'''

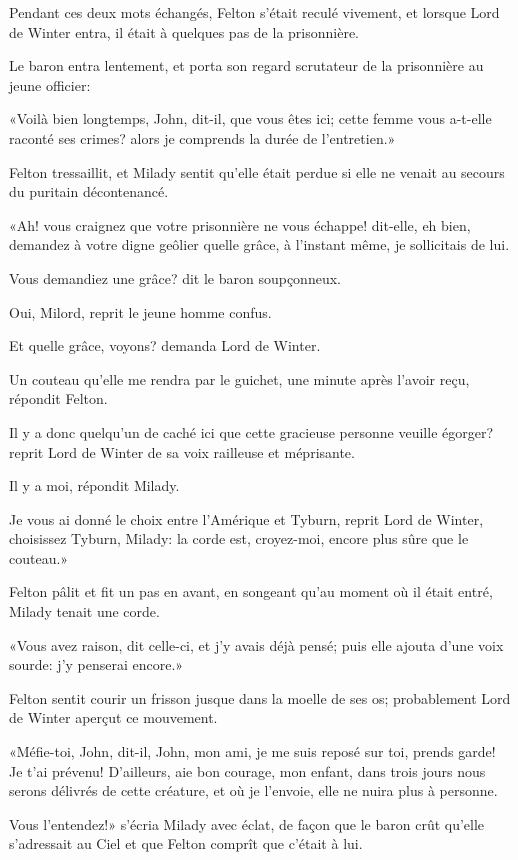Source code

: Pendant ces deux mots échangés, Felton s'était reculé vivement, et lorsque Lord de Winter entra, il était à quelques pas de la prisonnière. 

Le baron entra lentement, et porta son regard scrutateur de la prisonnière au jeune officier: 

«Voilà bien longtemps, John, dit-il, que vous êtes ici; cette femme vous a-t-elle raconté ses crimes? alors je comprends la durée de l'entretien.» 

Felton tressaillit, et Milady sentit qu'elle était perdue si elle ne venait au secours du puritain décontenancé. 

«Ah! vous craignez que votre prisonnière ne vous échappe! dit-elle, eh bien, demandez à votre digne geôlier quelle grâce, à l'instant même, je sollicitais de lui. 

\speak  Vous demandiez une grâce? dit le baron soupçonneux. 

\speak  Oui, Milord, reprit le jeune homme confus. 

\speak  Et quelle grâce, voyons? demanda Lord de Winter. 

\speak  Un couteau qu'elle me rendra par le guichet, une minute après l'avoir reçu, répondit Felton. 

\speak  Il y a donc quelqu'un de caché ici que cette gracieuse personne veuille égorger? reprit Lord de Winter de sa voix railleuse et méprisante. 

\speak  Il y a moi, répondit Milady. 

\speak  Je vous ai donné le choix entre l'Amérique et Tyburn, reprit Lord de Winter, choisissez Tyburn, Milady: la corde est, croyez-moi, encore plus sûre que le couteau.» 

Felton pâlit et fit un pas en avant, en songeant qu'au moment où il était entré, Milady tenait une corde. 

«Vous avez raison, dit celle-ci, et j'y avais déjà pensé; puis elle ajouta d'une voix sourde: j'y penserai encore.» 

Felton sentit courir un frisson jusque dans la moelle de ses os; probablement Lord de Winter aperçut ce mouvement. 

«Méfie-toi, John, dit-il, John, mon ami, je me suis reposé sur toi, prends garde! Je t'ai prévenu! D'ailleurs, aie bon courage, mon enfant, dans trois jours nous serons délivrés de cette créature, et où je l'envoie, elle ne nuira plus à personne. 

\speak  Vous l'entendez!» s'écria Milady avec éclat, de façon que le baron crût qu'elle s'adressait au Ciel et que Felton comprît que c'était à lui. 


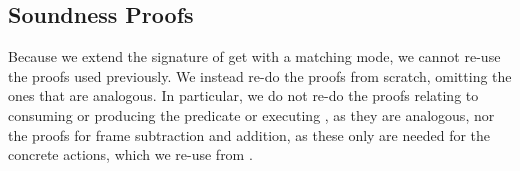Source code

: 
\subsection{Soundness Proofs}

Because we extend the signature of get with a matching mode, we cannot re-use the proofs used previously. We instead re-do the proofs from scratch, omitting the ones that are analogous. In particular, we do not re-do the proofs relating to consuming or producing the \domainset{} predicate or executing \alloc{}, as they are analogous, nor the proofs for frame subtraction and addition, as these only are needed for the concrete actions, which we re-use from \PMap.

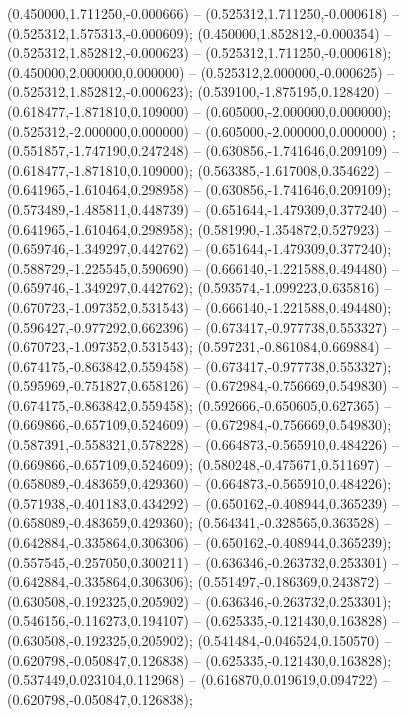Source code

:  (0.450000,1.711250,-0.000666) -- (0.525312,1.711250,-0.000618) -- (0.525312,1.575313,-0.000609);
 (0.450000,1.852812,-0.000354) -- (0.525312,1.852812,-0.000623) -- (0.525312,1.711250,-0.000618);
 (0.450000,2.000000,0.000000) -- (0.525312,2.000000,-0.000625) -- (0.525312,1.852812,-0.000623);
 (0.539100,-1.875195,0.128420) -- (0.618477,-1.871810,0.109000) -- (0.605000,-2.000000,0.000000);
 (0.525312,-2.000000,0.000000) -- (0.605000,-2.000000,0.000000) ;
 (0.551857,-1.747190,0.247248) -- (0.630856,-1.741646,0.209109) -- (0.618477,-1.871810,0.109000);
 (0.563385,-1.617008,0.354622) -- (0.641965,-1.610464,0.298958) -- (0.630856,-1.741646,0.209109);
 (0.573489,-1.485811,0.448739) -- (0.651644,-1.479309,0.377240) -- (0.641965,-1.610464,0.298958);
 (0.581990,-1.354872,0.527923) -- (0.659746,-1.349297,0.442762) -- (0.651644,-1.479309,0.377240);
 (0.588729,-1.225545,0.590690) -- (0.666140,-1.221588,0.494480) -- (0.659746,-1.349297,0.442762);
 (0.593574,-1.099223,0.635816) -- (0.670723,-1.097352,0.531543) -- (0.666140,-1.221588,0.494480);
 (0.596427,-0.977292,0.662396) -- (0.673417,-0.977738,0.553327) -- (0.670723,-1.097352,0.531543);
 (0.597231,-0.861084,0.669884) -- (0.674175,-0.863842,0.559458) -- (0.673417,-0.977738,0.553327);
 (0.595969,-0.751827,0.658126) -- (0.672984,-0.756669,0.549830) -- (0.674175,-0.863842,0.559458);
 (0.592666,-0.650605,0.627365) -- (0.669866,-0.657109,0.524609) -- (0.672984,-0.756669,0.549830);
 (0.587391,-0.558321,0.578228) -- (0.664873,-0.565910,0.484226) -- (0.669866,-0.657109,0.524609);
 (0.580248,-0.475671,0.511697) -- (0.658089,-0.483659,0.429360) -- (0.664873,-0.565910,0.484226);
 (0.571938,-0.401183,0.434292) -- (0.650162,-0.408944,0.365239) -- (0.658089,-0.483659,0.429360);
 (0.564341,-0.328565,0.363528) -- (0.642884,-0.335864,0.306306) -- (0.650162,-0.408944,0.365239);
 (0.557545,-0.257050,0.300211) -- (0.636346,-0.263732,0.253301) -- (0.642884,-0.335864,0.306306);
 (0.551497,-0.186369,0.243872) -- (0.630508,-0.192325,0.205902) -- (0.636346,-0.263732,0.253301);
 (0.546156,-0.116273,0.194107) -- (0.625335,-0.121430,0.163828) -- (0.630508,-0.192325,0.205902);
 (0.541484,-0.046524,0.150570) -- (0.620798,-0.050847,0.126838) -- (0.625335,-0.121430,0.163828);
 (0.537449,0.023104,0.112968) -- (0.616870,0.019619,0.094722) -- (0.620798,-0.050847,0.126838);
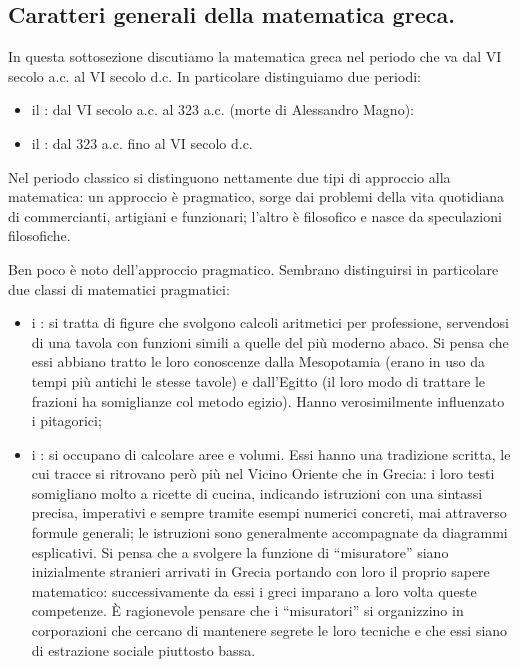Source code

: \subsection{Caratteri generali della matematica greca.}\label{CaratteriGeneraliDellaMatematicaGreca}
\par In questa sottosezione discutiamo la matematica greca nel periodo che va dal VI secolo a.c. al VI secolo d.c. In particolare distinguiamo due periodi:
\begin{itemize}
	\item il : dal VI secolo a.c. al 323 a.c. (morte di Alessandro Magno):
	\item il : dal 323 a.c. fino al VI secolo d.c.
\end{itemize}
\par Nel periodo classico si distinguono nettamente due tipi di approccio alla matematica: un approccio \`e pragmatico, sorge dai problemi della vita quotidiana di commercianti, artigiani e funzionari; l'altro \`e filosofico e nasce da speculazioni filosofiche.
\par Ben poco \`e noto dell'approccio pragmatico. Sembrano distinguirsi in particolare due classi di matematici pragmatici:
\begin{itemize}
	\item i : si tratta di figure che svolgono calcoli aritmetici per professione, servendosi di una tavola con funzioni simili a quelle del pi\`u moderno abaco. Si pensa che essi abbiano tratto le loro conoscenze dalla Mesopotamia (erano in uso da tempi pi\`u antichi le stesse tavole) e dall'Egitto (il loro modo di trattare le frazioni ha somiglianze col metodo egizio). Hanno verosimilmente influenzato i pitagorici;
	\item i : si occupano di calcolare aree e volumi. Essi hanno una tradizione scritta, le cui tracce si ritrovano per\`o pi\`u nel Vicino Oriente che in Grecia: i loro testi somigliano molto a ricette di cucina, indicando istruzioni con una sintassi precisa, imperativi e sempre tramite esempi numerici concreti, mai attraverso formule generali; le istruzioni sono generalmente accompagnate da diagrammi esplicativi. Si pensa che a svolgere la funzione di ``misuratore'' siano inizialmente stranieri arrivati in Grecia portando con loro il proprio sapere matematico: successivamente da essi i greci imparano a loro volta queste competenze. \`E ragionevole pensare che i ``misuratori'' si organizzino in corporazioni che cercano di mantenere segrete le loro tecniche e che essi siano di estrazione sociale piuttosto bassa.
\end{itemize}
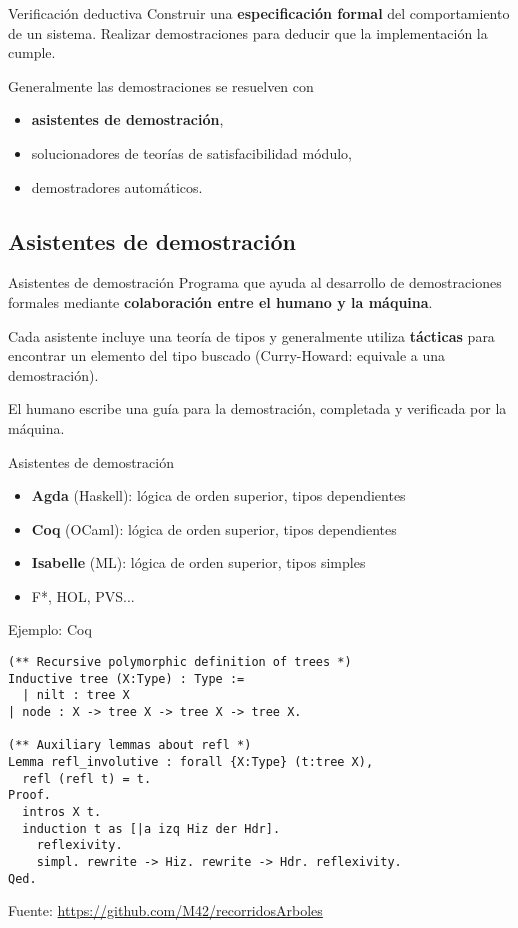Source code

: \begin{frame}{Verificación deductiva}
Construir una \textbf{especificación formal} del
comportamiento de un sistema. Realizar demostraciones para deducir que la implementación la cumple.

Generalmente las demostraciones se resuelven
con
\begin{itemize}
\item \textbf{asistentes de demostración},
\item solucionadores de
teorías de satisfacibilidad módulo,
\item demostradores automáticos.
\end{itemize}
\end{frame}

\subsection{Asistentes de demostración}

\begin{frame}{Asistentes de demostración}
Programa que
ayuda al desarrollo de demostraciones formales mediante \textbf{colaboración entre el
humano y la máquina}.

Cada asistente incluye una teoría de tipos y generalmente utiliza \textbf{tácticas} para encontrar un elemento del tipo buscado (Curry-Howard: equivale a una demostración).

El humano
escribe una guía para la demostración, completada y verificada por la máquina.


\end{frame}

\begin{frame}{Asistentes de demostración}

\begin{itemize}
\item \textbf{Agda} (Haskell): lógica de orden superior, tipos dependientes
\item \textbf{Coq} (OCaml): lógica de orden superior, tipos dependientes
\item \textbf{Isabelle} (ML): lógica de orden superior, tipos simples
\item F*, HOL, PVS...
\end{itemize}


\end{frame}

\begin{frame}[fragile]{Ejemplo: Coq}
\scriptsize
\begin{verbatim}
(** Recursive polymorphic definition of trees *)
Inductive tree (X:Type) : Type :=
  | nilt : tree X
| node : X -> tree X -> tree X -> tree X.

(** Auxiliary lemmas about refl *)
Lemma refl_involutive : forall {X:Type} (t:tree X),
  refl (refl t) = t.
Proof.
  intros X t.
  induction t as [|a izq Hiz der Hdr].
    reflexivity.
    simpl. rewrite -> Hiz. rewrite -> Hdr. reflexivity.
Qed.
\end{verbatim}

Fuente: \url{https://github.com/M42/recorridosArboles}
\end{frame}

'''

> _YOUR ASSIGNMENT_
Scan the listing for the string "corde", then copy every line where it appears.

> _SOLUTION_
\speak  Je vous ai donné le choix entre l'Amérique et Tyburn, reprit Lord de Winter, choisissez Tyburn, Milady: la corde est, croyez-moi, encore plus sûre que le couteau.» 
Felton pâlit et fit un pas en avant, en songeant qu'au moment où il était entré, Milady tenait une corde. 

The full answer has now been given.